Hi. im quite new using nvidia dockers and nvidia tools.
i tried this example on my dataset, but its seems something is wrong, i believe its my labels.
so im trying to get usa plate numbers. when the plate are quite rotates and with a perspective.
i am trying first with a sintetic database
Here 2 cases

  • nonrotated plates… they are axis aligned… i ran the example with my database and it worked quite well
  • augmented plates ( rotation, perspective, affine, and noise). for each of the original set. i used the imgaug to augment the img and the boxes, and i converted box to polygon so i get the rotated polygon, and from that i used the _corners2rotatedbbox for the annotation.
    in this second case… no matter how small it always says reduce lr as it is diverging

can anyone giveme some hint ? where to look for error, or what to do?

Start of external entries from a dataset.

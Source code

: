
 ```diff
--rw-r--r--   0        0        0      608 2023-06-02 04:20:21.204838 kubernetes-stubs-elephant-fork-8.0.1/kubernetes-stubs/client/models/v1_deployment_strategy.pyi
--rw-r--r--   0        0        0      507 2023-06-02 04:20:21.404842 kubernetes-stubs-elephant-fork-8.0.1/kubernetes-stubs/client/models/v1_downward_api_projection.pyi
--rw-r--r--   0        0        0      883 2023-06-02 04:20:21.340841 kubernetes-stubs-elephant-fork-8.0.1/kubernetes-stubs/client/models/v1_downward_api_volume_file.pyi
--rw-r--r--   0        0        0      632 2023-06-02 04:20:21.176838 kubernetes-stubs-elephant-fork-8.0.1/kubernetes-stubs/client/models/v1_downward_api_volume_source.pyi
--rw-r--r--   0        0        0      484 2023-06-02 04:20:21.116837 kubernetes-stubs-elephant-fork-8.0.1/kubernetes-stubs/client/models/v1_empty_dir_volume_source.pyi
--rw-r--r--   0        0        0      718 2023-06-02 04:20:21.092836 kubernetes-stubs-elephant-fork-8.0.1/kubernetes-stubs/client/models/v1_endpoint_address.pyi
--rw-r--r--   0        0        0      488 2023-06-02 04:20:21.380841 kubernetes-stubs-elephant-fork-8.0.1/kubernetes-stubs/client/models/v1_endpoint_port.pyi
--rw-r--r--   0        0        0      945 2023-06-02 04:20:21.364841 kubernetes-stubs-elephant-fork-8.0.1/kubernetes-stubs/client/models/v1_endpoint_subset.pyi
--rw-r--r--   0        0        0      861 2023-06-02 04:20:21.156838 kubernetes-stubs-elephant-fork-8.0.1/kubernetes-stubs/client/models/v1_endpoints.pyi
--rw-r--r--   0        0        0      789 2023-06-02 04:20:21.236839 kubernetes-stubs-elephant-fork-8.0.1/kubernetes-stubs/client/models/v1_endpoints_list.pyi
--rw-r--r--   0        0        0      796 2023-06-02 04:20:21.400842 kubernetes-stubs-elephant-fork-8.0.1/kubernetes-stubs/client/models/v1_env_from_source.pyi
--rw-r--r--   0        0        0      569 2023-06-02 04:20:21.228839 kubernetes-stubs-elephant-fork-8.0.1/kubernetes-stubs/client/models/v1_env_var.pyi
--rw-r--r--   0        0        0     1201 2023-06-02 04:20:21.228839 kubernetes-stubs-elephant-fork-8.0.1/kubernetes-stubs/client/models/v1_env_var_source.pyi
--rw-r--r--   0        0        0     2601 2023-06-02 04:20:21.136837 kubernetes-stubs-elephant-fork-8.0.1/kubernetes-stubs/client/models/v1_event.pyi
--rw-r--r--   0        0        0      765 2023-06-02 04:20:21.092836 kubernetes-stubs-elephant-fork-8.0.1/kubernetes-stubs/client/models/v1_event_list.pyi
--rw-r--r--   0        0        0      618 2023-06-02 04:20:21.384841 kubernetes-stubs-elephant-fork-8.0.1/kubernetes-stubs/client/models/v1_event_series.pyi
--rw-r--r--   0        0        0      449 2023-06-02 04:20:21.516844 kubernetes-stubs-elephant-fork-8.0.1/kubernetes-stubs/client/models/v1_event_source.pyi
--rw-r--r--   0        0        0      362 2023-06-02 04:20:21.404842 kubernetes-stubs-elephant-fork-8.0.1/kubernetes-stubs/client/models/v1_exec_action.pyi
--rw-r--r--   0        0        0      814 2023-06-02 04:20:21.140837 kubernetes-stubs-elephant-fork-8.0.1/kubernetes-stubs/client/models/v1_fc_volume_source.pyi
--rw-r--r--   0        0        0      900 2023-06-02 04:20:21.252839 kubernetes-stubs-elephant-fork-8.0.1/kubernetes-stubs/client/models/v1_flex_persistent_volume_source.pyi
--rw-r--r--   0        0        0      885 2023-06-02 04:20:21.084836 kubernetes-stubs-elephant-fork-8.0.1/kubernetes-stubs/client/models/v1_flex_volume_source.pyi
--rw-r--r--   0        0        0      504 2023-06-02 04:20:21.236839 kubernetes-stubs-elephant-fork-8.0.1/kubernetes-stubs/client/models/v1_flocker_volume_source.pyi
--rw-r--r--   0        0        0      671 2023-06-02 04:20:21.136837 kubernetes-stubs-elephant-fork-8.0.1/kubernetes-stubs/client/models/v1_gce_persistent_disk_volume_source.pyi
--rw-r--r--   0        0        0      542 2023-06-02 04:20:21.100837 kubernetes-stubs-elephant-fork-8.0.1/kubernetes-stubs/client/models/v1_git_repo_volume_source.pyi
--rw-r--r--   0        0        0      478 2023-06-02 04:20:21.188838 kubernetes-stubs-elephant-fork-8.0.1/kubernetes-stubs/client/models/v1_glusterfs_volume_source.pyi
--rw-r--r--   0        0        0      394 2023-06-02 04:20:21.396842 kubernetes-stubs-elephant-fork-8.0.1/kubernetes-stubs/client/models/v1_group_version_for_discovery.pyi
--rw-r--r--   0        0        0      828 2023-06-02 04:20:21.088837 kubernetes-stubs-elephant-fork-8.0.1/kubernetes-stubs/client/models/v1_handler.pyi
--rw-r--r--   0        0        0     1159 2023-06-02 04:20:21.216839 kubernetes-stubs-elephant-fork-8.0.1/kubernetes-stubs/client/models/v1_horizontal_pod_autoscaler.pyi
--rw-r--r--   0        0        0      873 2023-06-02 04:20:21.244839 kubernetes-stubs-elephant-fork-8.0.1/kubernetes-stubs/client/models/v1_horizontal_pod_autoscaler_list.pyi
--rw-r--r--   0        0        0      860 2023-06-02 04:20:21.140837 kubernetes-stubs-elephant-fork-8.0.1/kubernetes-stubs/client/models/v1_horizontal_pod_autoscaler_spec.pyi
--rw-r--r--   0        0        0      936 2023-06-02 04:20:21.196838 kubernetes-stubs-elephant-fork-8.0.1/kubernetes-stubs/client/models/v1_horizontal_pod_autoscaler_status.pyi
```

I am also having a problem with training against the coco dataset. I have tried version 20.03 and the latest version of odtk with the same result. I am training about 10K iterations.

I have a visualizer for the rotated bounding boxes using tensor board and they look correct. However, I am interpreting the rotation being about the center of the box as opposed to the xy min. Also is the range -pi/4 to pi/4 or -pi/2 to pi/2?

Have you made progress since you posted this question?

Was trying to use object detection for given video, but its failing, seems like a rotating object in video is hard to grab.

Did you find code for this “Many datasets (for example, COCO and ISPRS) come with segmentation masks. These masks can be converted into rotated bounding boxes by using a geometry package.”?